Ao nascermos o nosso cronômetro é acionado, a bússola é disposta, e a chegada vislumbrada por aqueles que testemunham o nosso primeiro respiro, e o propósito de vida começam a ser desenhados pelo meio, pelo tempo, pelas pessoas e pelos sonhos alheios, ou próprios; ajustando as disposições das possibilidades em uma única aposta visando a conquista da probabilidade desejada.
A vontade de alcançar ou encontrar aquilo que vai nos fazer felizes e realizados – o motivo de estarmos vivos, afasta a solução mais básica que é: viver, e adiamos a ação mais natural na esperança de alcançar aquela promoção, aquele sonho que vai dar um toque especial a nossa existência; deixando o brilho dos pequenos momentos, do presente serem ofuscados por algo incerto ou até mesmo inexistente.
Se somos seres vivos, o que é mais lógico do que viver? Viver cada momento, cada escolha, cada sorriso, cada tristeza, cada esperança, conquistas e falhas. Viver não se limita à felicidade, está emaranhado ao caldeirão de sentimentos, pessoas e a complexidade do universo. As fagulhas da vida, prova de que estamos vivos estão presentes a cada segundo de nossa existência, mas cabe a nós percebermos a singularidade e a sutileza dos sinais de que tanto pedimos, e oramos.
Estar vivo – está ligado ao fato de sentirmos, presenciarmos, e abraçarmos os momentos, e a experiência da vida, depende de como reagimos às oportunidades que nos são apresentadas desde o acordar ao desanimar, desde o envelhecer ao se enfurecer.
A alma pode estar presente em cada detalhe do que vemos, tocamos, e desejamos, mas mais que isso – ela é sentida e vista de diferentes formas, incorporada por momentos que nos sintonizam e despertam os arrepios e as borboletas no estômago.

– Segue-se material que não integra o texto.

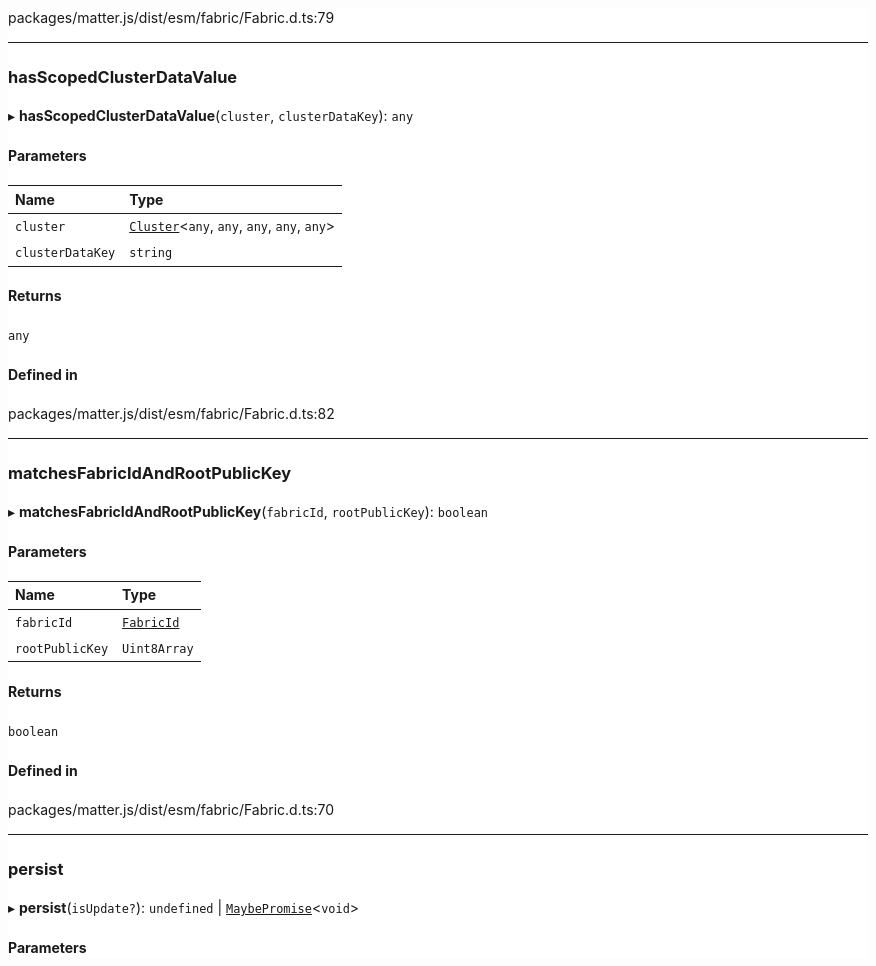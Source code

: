 packages/matter.js/dist/esm/fabric/Fabric.d.ts:79

___

### hasScopedClusterDataValue

▸ **hasScopedClusterDataValue**(`cluster`, `clusterDataKey`): `any`

#### Parameters

| Name | Type |
| :------ | :------ |
| `cluster` | [`Cluster`](../interfaces/exports_cluster.Cluster.md)\<`any`, `any`, `any`, `any`, `any`\> |
| `clusterDataKey` | `string` |

#### Returns

`any`

#### Defined in

packages/matter.js/dist/esm/fabric/Fabric.d.ts:82

___

### matchesFabricIdAndRootPublicKey

▸ **matchesFabricIdAndRootPublicKey**(`fabricId`, `rootPublicKey`): `boolean`

#### Parameters

| Name | Type |
| :------ | :------ |
| `fabricId` | [`FabricId`](../modules/exports_datatype.md#fabricid) |
| `rootPublicKey` | `Uint8Array` |

#### Returns

`boolean`

#### Defined in

packages/matter.js/dist/esm/fabric/Fabric.d.ts:70

___

### persist

▸ **persist**(`isUpdate?`): `undefined` \| [`MaybePromise`](../modules/util_export.md#maybepromise)\<`void`\>

#### Parameters
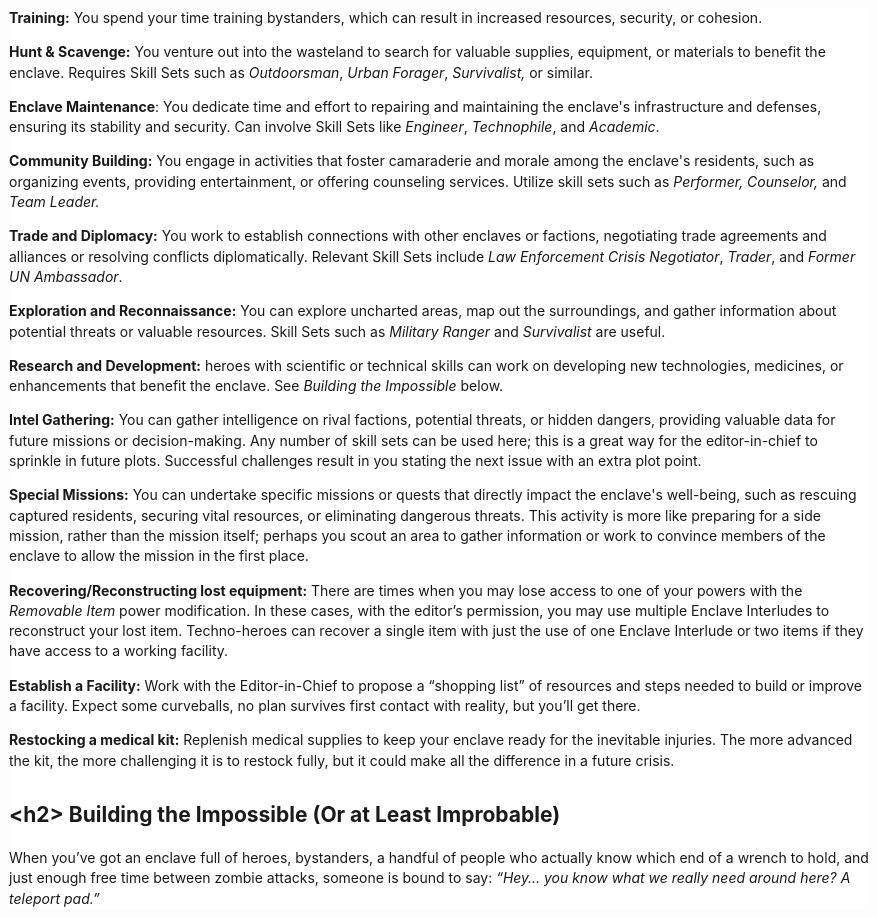 **Training:** You spend your time training bystanders, which can result in increased resources, security, or cohesion.

**Hunt & Scavenge:** You venture out into the wasteland to search for valuable supplies, equipment, or materials to benefit the enclave. Requires Skill Sets such as *Outdoorsman*, *Urban Forager*, *Survivalist,* or similar.

**Enclave Maintenance**: You dedicate time and effort to repairing and maintaining the enclave's infrastructure and defenses, ensuring its stability and security. Can involve Skill Sets like *Engineer*, *Technophile*, and *Academic*.

**Community Building:** You engage in activities that foster camaraderie and morale among the enclave's residents, such as organizing events, providing entertainment, or offering counseling services. Utilize skill sets such as *Performer, Counselor,* and *Team Leader.*

**Trade and Diplomacy:** You work to establish connections with other enclaves or factions, negotiating trade agreements and alliances or resolving conflicts diplomatically. Relevant Skill Sets include *Law Enforcement Crisis Negotiator*, *Trader*, and *Former UN Ambassador*.

**Exploration and Reconnaissance:** You can explore uncharted areas, map out the surroundings, and gather information about potential threats or valuable resources. Skill Sets such as *Military Ranger* and *Survivalist* are useful.

**Research and Development:** heroes with scientific or technical skills can work on developing new technologies, medicines, or enhancements that benefit the enclave. See *Building the Impossible* below.

**Intel Gathering:** You can gather intelligence on rival factions, potential threats, or hidden dangers, providing valuable data for future missions or decision-making. Any number of skill sets can be used here; this is a great way for the editor-in-chief to sprinkle in future plots. Successful challenges result in you stating the next issue with an extra plot point.

**Special Missions:** You can undertake specific missions or quests that directly impact the enclave's well-being, such as rescuing captured residents, securing vital resources, or eliminating dangerous threats. This activity is more like preparing for a side mission, rather than the mission itself; perhaps you scout an area to gather information or work to convince members of the enclave to allow the mission in the first place.

**Recovering/Reconstructing lost equipment:** There are times when you may lose access to one of your powers with the *Removable Item* power modification. In these cases, with the editor’s permission, you may use multiple Enclave Interludes to reconstruct your lost item. Techno-heroes can recover a single item with just the use of one Enclave Interlude or two items if they have access to a working facility.

**Establish a Facility:** Work with the Editor-in-Chief to propose a “shopping list” of resources and steps needed to build or improve a facility. Expect some curveballs, no plan survives first contact with reality, but you’ll get there.

**Restocking a medical kit:** Replenish medical supplies to keep your enclave ready for the inevitable injuries. The more advanced the kit, the more challenging it is to restock fully, but it could make all the difference in a future crisis.

## \<h2\> Building the Impossible (Or at Least Improbable)

When you’ve got an enclave full of heroes, bystanders, a handful of people who actually know which end of a wrench to hold, and just enough free time between zombie attacks, someone is bound to say: *“Hey… you know what we really need around here? A teleport pad.”*
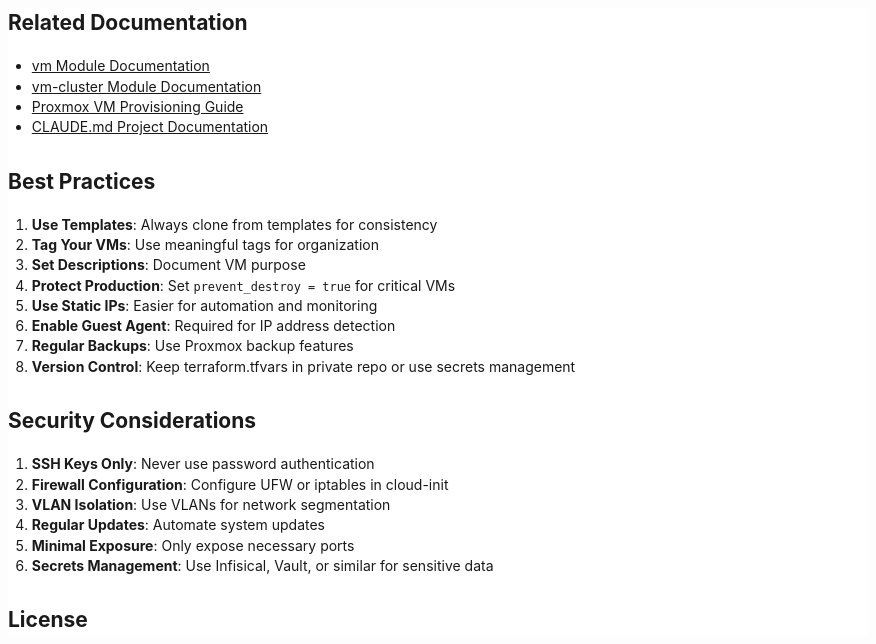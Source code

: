 ## Related Documentation

- [vm Module Documentation](../../../modules/vm/README.md)
- [vm-cluster Module Documentation](../../../modules/vm-cluster/README.md)
- [Proxmox VM Provisioning Guide](../../../../docs/terraform/proxmox-vm-provisioning-guide.md)
- [CLAUDE.md Project Documentation](../../../../CLAUDE.md)

## Best Practices

1. **Use Templates**: Always clone from templates for consistency
2. **Tag Your VMs**: Use meaningful tags for organization
3. **Set Descriptions**: Document VM purpose
4. **Protect Production**: Set `prevent_destroy = true` for critical VMs
5. **Use Static IPs**: Easier for automation and monitoring
6. **Enable Guest Agent**: Required for IP address detection
7. **Regular Backups**: Use Proxmox backup features
8. **Version Control**: Keep terraform.tfvars in private repo or use secrets management

## Security Considerations

1. **SSH Keys Only**: Never use password authentication
2. **Firewall Configuration**: Configure UFW or iptables in cloud-init
3. **VLAN Isolation**: Use VLANs for network segmentation
4. **Regular Updates**: Automate system updates
5. **Minimal Exposure**: Only expose necessary ports
6. **Secrets Management**: Use Infisical, Vault, or similar for sensitive data

## License
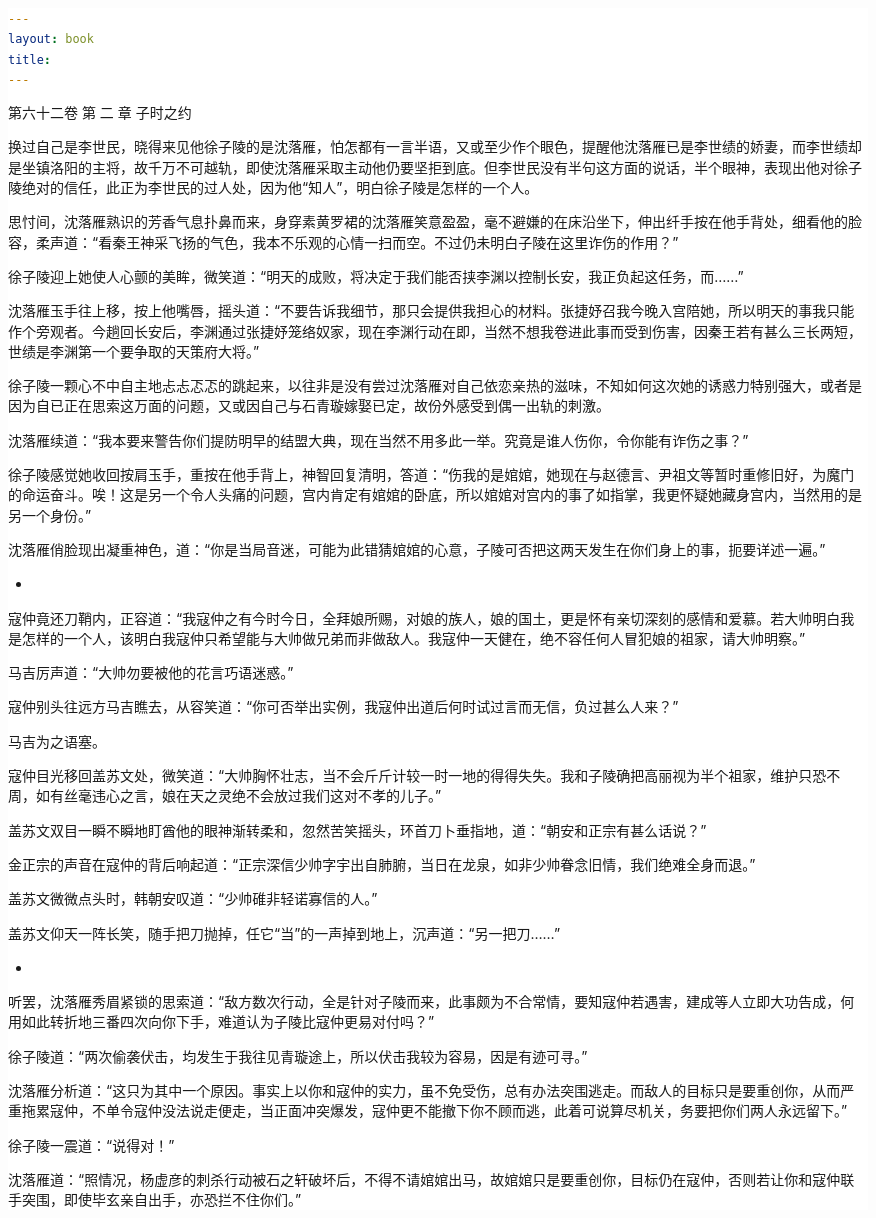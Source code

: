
 ```yaml
---
layout: book
title:
---
```

第六十二卷 第 二 章 子时之约

换过自己是李世民，晓得来见他徐子陵的是沈落雁，怕怎都有一言半语，又或至少作个眼色，提醒他沈落雁已是李世绩的娇妻，而李世绩却是坐镇洛阳的主将，故千万不可越轨，即使沈落雁采取主动他仍要坚拒到底。但李世民没有半句这方面的说话，半个眼神，表现出他对徐子陵绝对的信任，此正为李世民的过人处，因为他“知人”，明白徐子陵是怎样的一个人。

思忖间，沈落雁熟识的芳香气息扑鼻而来，身穿素黄罗裙的沈落雁笑意盈盈，毫不避嫌的在床沿坐下，伸出纤手按在他手背处，细看他的脸容，柔声道：“看秦王神采飞扬的气色，我本不乐观的心情一扫而空。不过仍未明白子陵在这里诈伤的作用？”

徐子陵迎上她使人心颤的美眸，微笑道：“明天的成败，将决定于我们能否挟李渊以控制长安，我正负起这任务，而……”

沈落雁玉手往上移，按上他嘴唇，摇头道：“不要告诉我细节，那只会提供我担心的材料。张捷妤召我今晚入宫陪她，所以明天的事我只能作个旁观者。今趟回长安后，李渊通过张捷妤笼络奴家，现在李渊行动在即，当然不想我卷进此事而受到伤害，因秦王若有甚么三长两短，世绩是李渊第一个要争取的天策府大将。”

徐子陵一颗心不中自主地忐忐忑忑的跳起来，以往非是没有尝过沈落雁对自己依恋亲热的滋味，不知如何这次她的诱惑力特别强大，或者是因为自已正在思索这万面的问题，又或因自己与石青璇嫁娶已定，故份外感受到偶一出轨的刺激。

沈落雁续道：“我本要来警告你们提防明早的结盟大典，现在当然不用多此一举。究竟是谁人伤你，令你能有诈伤之事？”

徐子陵感觉她收回按肩玉手，重按在他手背上，神智回复清明，答道：“伤我的是婠婠，她现在与赵德言、尹祖文等暂时重修旧好，为魔门的命运奋斗。唉！这是另一个令人头痛的问题，宫内肯定有婠婠的卧底，所以婠婠对宫内的事了如指掌，我更怀疑她藏身宫内，当然用的是另一个身份。”

沈落雁俏脸现出凝重神色，道：“你是当局音迷，可能为此错猜婠婠的心意，子陵可否把这两天发生在你们身上的事，扼要详述一遍。”

-

寇仲竟还刀鞘内，正容道：“我寇仲之有今时今日，全拜娘所赐，对娘的族人，娘的国土，更是怀有亲切深刻的感情和爱慕。若大帅明白我是怎样的一个人，该明白我寇仲只希望能与大帅做兄弟而非做敌人。我寇仲一天健在，绝不容任何人冒犯娘的祖家，请大帅明察。”

马吉厉声道：“大帅勿要被他的花言巧语迷惑。”

寇仲别头往远方马吉瞧去，从容笑道：“你可否举出实例，我寇仲出道后何时试过言而无信，负过甚么人来？”

马吉为之语塞。

寇仲目光移回盖苏文处，微笑道：“大帅胸怀壮志，当不会斤斤计较一时一地的得得失失。我和子陵确把高丽视为半个祖家，维护只恐不周，如有丝毫违心之言，娘在天之灵绝不会放过我们这对不孝的儿子。”

盖苏文双目一瞬不瞬地盯酋他的眼神渐转柔和，忽然苦笑摇头，环首刀卜垂指地，道：“朝安和正宗有甚么话说？”

金正宗的声音在寇仲的背后响起道：“正宗深信少帅字宇出自肺腑，当日在龙泉，如非少帅眷念旧情，我们绝难全身而退。”

盖苏文微微点头时，韩朝安叹道：“少帅碓非轻诺寡信的人。”

盖苏文仰天一阵长笑，随手把刀抛掉，任它“当”的一声掉到地上，沉声道：“另一把刀……”

-

听罢，沈落雁秀眉紧锁的思索道：“敌方数次行动，全是针对子陵而来，此事颇为不合常情，要知寇仲若遇害，建成等人立即大功告成，何用如此转折地三番四次向你下手，难道认为子陵比寇仲更易对付吗？”

徐子陵道：“两次偷袭伏击，均发生于我往见青璇途上，所以伏击我较为容易，因是有迹可寻。”

沈落雁分析道：“这只为其中一个原因。事实上以你和寇仲的实力，虽不免受伤，总有办法突围逃走。而敌人的目标只是要重创你，从而严重拖累寇仲，不单令寇仲没法说走便走，当正面冲突爆发，寇仲更不能撤下你不顾而逃，此着可说算尽机关，务要把你们两人永远留下。”

徐子陵一震道：“说得对！”

沈落雁道：“照情况，杨虚彦的刺杀行动被石之轩破坏后，不得不请婠婠出马，故婠婠只是要重创你，目标仍在寇仲，否则若让你和寇仲联手突围，即使毕玄亲自出手，亦恐拦不住你们。”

O sistema respiratório, sanguíneo, as estações do ano, as fases da lua, a terra, o ciclo da vida, são sintetizados, os princípios básicos da vida que nos rodeiam são racionalizados ao ponto de esquecermos de que, até mesmo, o meio em que somos inseridos – espaço/tempo – é cíclico, e o início, meio e fim são coexistentes e se retroalimentam.
Somos cíclicos, mas com o passar dos anos o racional tensiona a linha imaginária horizontalmente direcionando a um destino turvo e distinto, expõe e dispõe do mundo que o alcance, a felicidade, e o propósito de vida só há um. Contudo, determinando ou não uma meta, somos passíveis de sermos afligidos e, involuntariamente, levantarmos o impostor que passa reinar nossas vidas, emanando o mantra que mais assusta e causa frustração, já que é o – eu – vestido das roupagens autodestrutivas.
Assim, ocorre a perda do tempo e da energia na construção do impostor que passa a guiar as nossas vidas. E com o passar das estações, das chuvas, dos questionamentos, as nuvens só aumentam e alimentam o monstro da autodestruição, que nos diminui a cada conquista de pequenos desejos, momentos e encontros, que passam a ser irrelevantes.
Por que tudo o que fazemos tem que ter um propósito? Qual é a definição de propósito? Não basta a justificativa de que gostamos de algo?
Observe-se, e reflita se o que você alimenta é o seu impostor ou a sua alma.